2. Collectiviser l'industrie
• L'industrie et les services sont également collectivisés : à partir de 1929, nul ne possède son atelier ou son commerce. La planification de l'économie est instaurée : un plan quinquennal (d'une durée de cinq ans) fixe la nature et la quantité de la production. Le Gosplan (Comité étatique pour la planification), créé par Lénine en 1920, est chargé d'évaluer les ressources et les besoins du pays et de préparer les plans quinquennaux.
• Conformément aux vues de Staline, les plans quinquennaux privilégient l'équipement lourd (centrales électriques, barrages, chemins de fer) et les industries de base (production d'acier), au détriment des biens de consommation.
3. Un bilan médiocre
• Dans l'agriculture, la collectivisation est à l'origine d'un effondrement de la production agricole. La famine fait des millions de victimes, notamment en Ukraine.
• L'URSS se hisse au troisième rang mondial en tant que puissance industrielle. Mais le secteur souffre de graves déséquilibres, imposant d'importants sacrifices à la population.
III. Le totalitarisme stalinien (1924-1953)
1. Au sommet, un homme
• Après la mort de Lénine, Staline réussit à éliminer ses rivaux pour prendre la tête du Parti et du pays. Lors des grands procès de Moscou, en 1936-1938, les plus anciens membres du Parti, qui pourraient faire concurrence à Staline, sont accusés de saboter l'économie. Des communistes de la première heure, certains officiers de l'Armée rouge et des responsables de l'administration sont ainsi accusés d'être des « ennemis du socialisme ». Soumis à la torture, ils « avouent » la plupart du temps leurs crimes. C'est la période de la Grande Terreur. Parallèlement, un véritable culte de la personnalité est mis en place : chansons, poèmes, statues, photos et affiches à la gloire de Staline en font une figure de chef presque mythique et omniprésente.
La plupart des nouveaux responsables doivent leur pouvoir à Staline. Lui seul contrôle la police. La censure surveille les journaux et les livres.
La plupart des nouveaux responsables doivent leur pouvoir à Staline. Lui seul contrôle la police. La censure surveille les journaux et les livres.

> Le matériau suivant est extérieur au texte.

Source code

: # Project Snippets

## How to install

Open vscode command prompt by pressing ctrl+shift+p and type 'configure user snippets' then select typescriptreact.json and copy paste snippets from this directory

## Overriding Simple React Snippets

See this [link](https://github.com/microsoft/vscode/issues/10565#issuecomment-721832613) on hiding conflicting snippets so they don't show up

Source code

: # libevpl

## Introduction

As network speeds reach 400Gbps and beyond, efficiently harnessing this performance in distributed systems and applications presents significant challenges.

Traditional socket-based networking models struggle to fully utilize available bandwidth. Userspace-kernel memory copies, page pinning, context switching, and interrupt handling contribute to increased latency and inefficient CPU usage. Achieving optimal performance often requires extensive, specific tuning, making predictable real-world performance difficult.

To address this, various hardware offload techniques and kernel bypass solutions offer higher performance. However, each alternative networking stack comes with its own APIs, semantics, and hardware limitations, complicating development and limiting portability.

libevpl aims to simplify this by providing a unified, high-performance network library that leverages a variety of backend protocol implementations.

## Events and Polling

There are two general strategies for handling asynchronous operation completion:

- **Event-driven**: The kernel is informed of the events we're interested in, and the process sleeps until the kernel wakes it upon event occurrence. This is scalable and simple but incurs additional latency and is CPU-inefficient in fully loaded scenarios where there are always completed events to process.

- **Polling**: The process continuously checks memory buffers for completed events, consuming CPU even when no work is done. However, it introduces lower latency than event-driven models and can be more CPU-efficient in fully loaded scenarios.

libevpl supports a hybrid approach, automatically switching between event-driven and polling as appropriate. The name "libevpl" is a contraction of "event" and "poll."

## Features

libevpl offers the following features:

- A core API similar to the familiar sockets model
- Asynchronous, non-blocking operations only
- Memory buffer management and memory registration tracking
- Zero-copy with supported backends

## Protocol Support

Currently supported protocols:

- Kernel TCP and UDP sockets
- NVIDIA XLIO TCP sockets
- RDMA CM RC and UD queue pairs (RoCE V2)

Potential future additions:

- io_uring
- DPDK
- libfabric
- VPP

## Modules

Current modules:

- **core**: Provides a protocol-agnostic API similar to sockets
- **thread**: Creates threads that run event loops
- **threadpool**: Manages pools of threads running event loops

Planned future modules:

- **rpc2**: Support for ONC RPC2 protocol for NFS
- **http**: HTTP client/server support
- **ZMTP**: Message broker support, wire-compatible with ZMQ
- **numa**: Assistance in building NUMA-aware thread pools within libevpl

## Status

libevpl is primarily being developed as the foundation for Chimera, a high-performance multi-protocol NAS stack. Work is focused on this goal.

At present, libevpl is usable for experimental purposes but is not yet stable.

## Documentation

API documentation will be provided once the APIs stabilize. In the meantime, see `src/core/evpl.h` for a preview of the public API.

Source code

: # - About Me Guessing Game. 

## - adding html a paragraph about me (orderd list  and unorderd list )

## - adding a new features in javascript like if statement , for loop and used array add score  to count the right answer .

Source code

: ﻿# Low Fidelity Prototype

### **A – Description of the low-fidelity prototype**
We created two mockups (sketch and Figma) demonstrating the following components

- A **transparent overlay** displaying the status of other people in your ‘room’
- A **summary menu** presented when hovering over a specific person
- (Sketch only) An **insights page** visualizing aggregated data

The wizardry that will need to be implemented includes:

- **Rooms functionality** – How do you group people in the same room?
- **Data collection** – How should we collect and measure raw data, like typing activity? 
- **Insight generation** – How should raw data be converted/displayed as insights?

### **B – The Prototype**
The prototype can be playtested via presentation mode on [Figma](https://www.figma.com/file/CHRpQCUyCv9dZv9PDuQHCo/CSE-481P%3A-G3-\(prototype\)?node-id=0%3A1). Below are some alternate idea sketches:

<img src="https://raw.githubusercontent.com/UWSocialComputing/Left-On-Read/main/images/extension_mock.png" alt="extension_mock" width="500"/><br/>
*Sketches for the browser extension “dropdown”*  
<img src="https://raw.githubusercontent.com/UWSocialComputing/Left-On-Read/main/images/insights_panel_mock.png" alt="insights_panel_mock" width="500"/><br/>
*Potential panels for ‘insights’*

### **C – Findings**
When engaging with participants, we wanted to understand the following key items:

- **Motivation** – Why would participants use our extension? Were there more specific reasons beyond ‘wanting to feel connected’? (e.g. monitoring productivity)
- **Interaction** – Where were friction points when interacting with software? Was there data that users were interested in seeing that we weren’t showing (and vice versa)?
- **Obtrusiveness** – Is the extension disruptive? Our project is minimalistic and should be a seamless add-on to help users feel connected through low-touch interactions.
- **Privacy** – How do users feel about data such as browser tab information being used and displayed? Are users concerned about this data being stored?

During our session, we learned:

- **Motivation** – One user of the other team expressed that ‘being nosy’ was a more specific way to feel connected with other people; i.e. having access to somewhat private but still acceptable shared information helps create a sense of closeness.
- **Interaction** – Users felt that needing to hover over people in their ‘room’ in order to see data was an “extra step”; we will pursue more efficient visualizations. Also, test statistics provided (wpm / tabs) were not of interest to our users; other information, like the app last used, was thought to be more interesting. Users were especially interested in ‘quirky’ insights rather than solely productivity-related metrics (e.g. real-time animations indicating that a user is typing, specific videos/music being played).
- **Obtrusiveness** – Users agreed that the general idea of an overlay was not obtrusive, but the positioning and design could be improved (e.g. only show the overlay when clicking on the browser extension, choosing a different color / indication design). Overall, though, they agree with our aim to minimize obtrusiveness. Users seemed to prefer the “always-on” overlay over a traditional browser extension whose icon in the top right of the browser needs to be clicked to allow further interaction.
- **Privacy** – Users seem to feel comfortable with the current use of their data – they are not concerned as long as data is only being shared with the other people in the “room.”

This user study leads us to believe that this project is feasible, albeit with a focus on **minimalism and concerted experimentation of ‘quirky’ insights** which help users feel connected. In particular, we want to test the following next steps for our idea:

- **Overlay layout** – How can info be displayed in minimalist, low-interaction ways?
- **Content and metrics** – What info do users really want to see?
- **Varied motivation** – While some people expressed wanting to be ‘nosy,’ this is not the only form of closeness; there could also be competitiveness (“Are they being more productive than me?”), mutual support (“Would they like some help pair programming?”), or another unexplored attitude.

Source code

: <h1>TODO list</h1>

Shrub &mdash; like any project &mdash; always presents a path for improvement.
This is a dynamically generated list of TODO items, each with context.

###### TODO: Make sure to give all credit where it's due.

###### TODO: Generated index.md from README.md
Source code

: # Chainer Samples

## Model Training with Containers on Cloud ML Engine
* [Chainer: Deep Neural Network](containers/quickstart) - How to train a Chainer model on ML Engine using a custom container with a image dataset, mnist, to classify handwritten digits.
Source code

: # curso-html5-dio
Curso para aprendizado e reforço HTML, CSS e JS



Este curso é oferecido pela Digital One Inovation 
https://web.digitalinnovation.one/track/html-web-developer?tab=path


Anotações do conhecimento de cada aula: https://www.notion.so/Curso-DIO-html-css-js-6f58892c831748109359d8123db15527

2. Le contrôle des esprits
• La propagande est omniprésente. Les manuels scolaires et les actualités des journaux sont censurés et falsifiés. L'histoire « officielle » de l'URSS est ainsi récrite pour masquer les événements gênants ou en faire disparaître les acteurs tombés en disgrâce.
• Une police politique est chargée de contrôler la société :
- le NKVD (Commissariat du peuple aux Affaires intérieures), la police politique, arrête et déporte tous les suspects. Ces derniers sont « rééduqués » par le travail au goulag (le goulag est l'ensemble des camps de travail soviétiques). Rares sont ceux qui en reviennent. On y meurt généralement d'épuisement, de faim ou de froid ;
- les dénonciations sont encouragées. La population vit dans une angoisse permanente, dans un climat de peur où chacun court le risque d'être dénoncé, parfois même par ses propres enfants !
3. Le modèle de l'homme soviétique
• La société communiste veut créer un homme nouveau, à l'image de Staline. La jeunesse, enrôlée dans les Jeunesses communistes ou le Mouvement des pionniers, est le symbole de cette nouvelle génération, sportive et performante. Elle défile régulièrement en uniforme sur la place Rouge, par exemple le jour anniversaire de la révolution.
• Dans le même esprit, les sportifs soviétiques doivent apporter au monde entier la preuve de la supériorité de l'homme communiste : ils sont soumis à un entraînement draconien, souvent aux dépens de leur propre santé.
• Le mineur Stakhanov est souvent cité en exemple : il extrait quatorze fois plus de charbon que ses camarades, lançant ainsi un mouvement d'émulation socialiste, le stakhanovisme. On apprendra, en 1986, qu'il s'est fait aider de deux autres ouvriers pour établir ce faux record médiatisé par la propagande stalinienne. Cette dernière s'efforce, par tous les moyens possibles, d'exalter l'esprit soviétique, d'amener le peuple à se dépasser et à accepter avec enthousiasme de nouveaux sacrifices.